What Are Best Practices to Keep Private Information Safe While Building and Using AI Models?
First, it is critical for your data science development and operations team to know and recognize what kind of data may be defined as personally identifiable information (PII). PII is any data that can be used to backtrack to an individual’s identity, including something as simple as an email address. Generally, this is data that should not be used in the training of a machine learning model in the first place, which aims to learn relevant patterns from a dataset.
DataRobot has automatic PII detection available for on-premise installations of the platform. Various libraries also exist to help evaluate datasets for the presence of PII, which can be essential when pulling a very wide raw dataset with unknown variables from your data management system. When in doubt as to the presence of PII or whether a particular variable may qualify as such, consult your InfoSec team.

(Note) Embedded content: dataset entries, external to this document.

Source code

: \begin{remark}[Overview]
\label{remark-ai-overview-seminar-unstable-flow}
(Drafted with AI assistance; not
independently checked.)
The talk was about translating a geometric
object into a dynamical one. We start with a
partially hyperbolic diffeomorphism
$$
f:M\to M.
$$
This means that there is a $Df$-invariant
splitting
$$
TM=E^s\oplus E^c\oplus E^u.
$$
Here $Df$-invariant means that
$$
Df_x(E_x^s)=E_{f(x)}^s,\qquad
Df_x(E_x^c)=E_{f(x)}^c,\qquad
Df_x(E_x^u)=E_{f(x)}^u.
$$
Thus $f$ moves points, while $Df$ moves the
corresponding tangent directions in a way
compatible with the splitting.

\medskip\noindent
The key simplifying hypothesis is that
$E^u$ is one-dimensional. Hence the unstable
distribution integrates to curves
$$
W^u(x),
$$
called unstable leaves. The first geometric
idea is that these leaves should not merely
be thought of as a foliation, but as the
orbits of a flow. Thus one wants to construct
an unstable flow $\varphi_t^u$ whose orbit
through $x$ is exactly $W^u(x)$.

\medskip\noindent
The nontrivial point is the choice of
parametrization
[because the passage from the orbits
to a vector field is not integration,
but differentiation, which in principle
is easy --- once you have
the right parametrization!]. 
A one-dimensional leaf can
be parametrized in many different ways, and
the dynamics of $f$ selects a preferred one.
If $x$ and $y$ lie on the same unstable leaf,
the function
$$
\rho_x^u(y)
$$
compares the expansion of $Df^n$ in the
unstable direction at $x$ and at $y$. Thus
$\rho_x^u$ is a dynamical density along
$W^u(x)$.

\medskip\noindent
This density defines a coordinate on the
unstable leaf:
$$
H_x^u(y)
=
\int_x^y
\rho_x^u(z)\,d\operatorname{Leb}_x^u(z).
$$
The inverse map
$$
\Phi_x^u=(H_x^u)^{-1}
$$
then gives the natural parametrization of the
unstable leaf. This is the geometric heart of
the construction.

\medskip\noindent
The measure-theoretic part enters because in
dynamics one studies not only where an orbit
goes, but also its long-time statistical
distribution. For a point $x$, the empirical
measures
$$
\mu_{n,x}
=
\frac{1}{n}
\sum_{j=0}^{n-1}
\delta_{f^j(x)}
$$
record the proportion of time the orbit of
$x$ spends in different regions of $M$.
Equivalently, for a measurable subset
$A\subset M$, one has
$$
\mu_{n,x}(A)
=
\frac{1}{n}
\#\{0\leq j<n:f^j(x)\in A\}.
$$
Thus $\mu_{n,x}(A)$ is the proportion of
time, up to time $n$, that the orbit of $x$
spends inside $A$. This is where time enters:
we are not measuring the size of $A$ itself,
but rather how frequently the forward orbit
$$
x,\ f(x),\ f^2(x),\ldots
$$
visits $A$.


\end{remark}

What Unique Risks to Privacy Do AI Systems Pose?
Data management best practices around the handling of sensitive information are not unique to AI, but AI does pose unique risks and challenges to privacy.

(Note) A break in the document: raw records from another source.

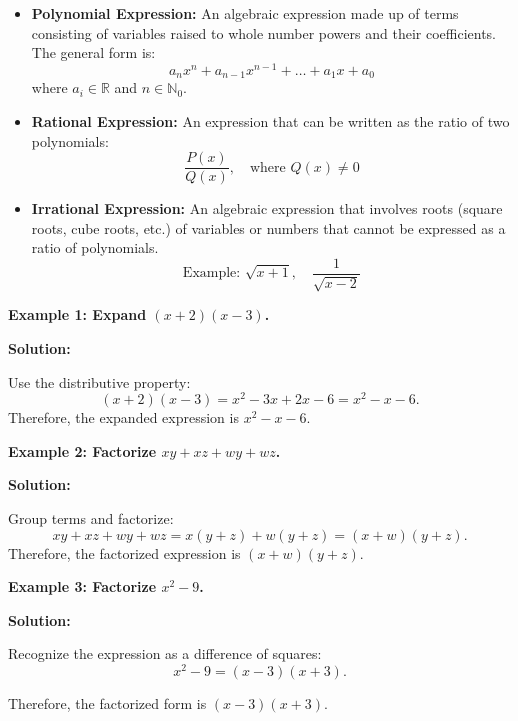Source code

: \begin{itemize}
\item \textbf{Polynomial Expression:} An algebraic expression made up of terms consisting of variables raised to whole number powers and their coefficients. The general form is:
\[
a_nx^n + a_{n-1}x^{n-1} + \dots + a_1x + a_0
\]
where \(a_i \in \mathbb{R}\) and \(n \in \mathbb{N}_0\).

\item \textbf{Rational Expression:} An expression that can be written as the ratio of two polynomials:
\[
\frac{P(x)}{Q(x)}, \quad \text{where } Q(x) \neq 0
\]

\item \textbf{Irrational Expression:} An algebraic expression that involves roots (square roots, cube roots, etc.) of variables or numbers that cannot be expressed as a ratio of polynomials.  
\[
\text{Example: } \sqrt{x + 1}, \quad \frac{1}{\sqrt{x - 2}}
\]


\end{itemize}

\begin{flushleft}
\textbf{Example 1: Expand $(x+2)(x-3)$.}

\vspace{0.5cm}
\textbf{Solution:}
\vspace{0.5cm}

Use the distributive property:
\[
(x+2)(x-3) = x^2 - 3x + 2x - 6 = x^2 - x - 6.
\]
Therefore, the expanded expression is $x^2 - x - 6$.
\end{flushleft}

\begin{flushleft}
\textbf{Example 2: Factorize $xy + xz + wy + wz$.}

\vspace{0.5cm}
\textbf{Solution:}
\vspace{0.5cm}

Group terms and factorize:
\[
xy + xz + wy + wz = x(y+z) + w(y+z) = (x+w)(y+z).
\]
Therefore, the factorized expression is $(x+w)(y+z)$.
\end{flushleft}

\begin{flushleft}
\textbf{Example 3: Factorize $x^2 - 9$.}

\vspace{0.5cm}
\textbf{Solution:}
\vspace{0.5cm}

Recognize the expression as a difference of squares:
\[
x^2 - 9 = (x - 3)(x + 3).
\]

Therefore, the factorized form is $(x - 3)(x + 3)$.
\end{flushleft}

On the one hand, the quantity you are trying to predict might be sensitive. For example, consumer purchasing behavior alone can be leveraged to reveal sensitive information about the health, housing, employment, or marital status of your customers. This information might appear advantageous for ad targeting but risks a reputational backlash, even beyond any legal concerns. Consumers do not want to perceive that their privacy is being compromised by the data incidentally collected or sought by enterprises and platforms that they use.
Conversely, AI systems might be subject to adversarial attacks, designed to exploit the model to access information on your enterprise or customers. For example, a model inversion attack aims to use white-box information on a model to reconstruct the data used to train a model.
That said, best practices in information security still hold true. For example, an AI system built around anomaly detection can also assist in the identification of attacks on your server or network.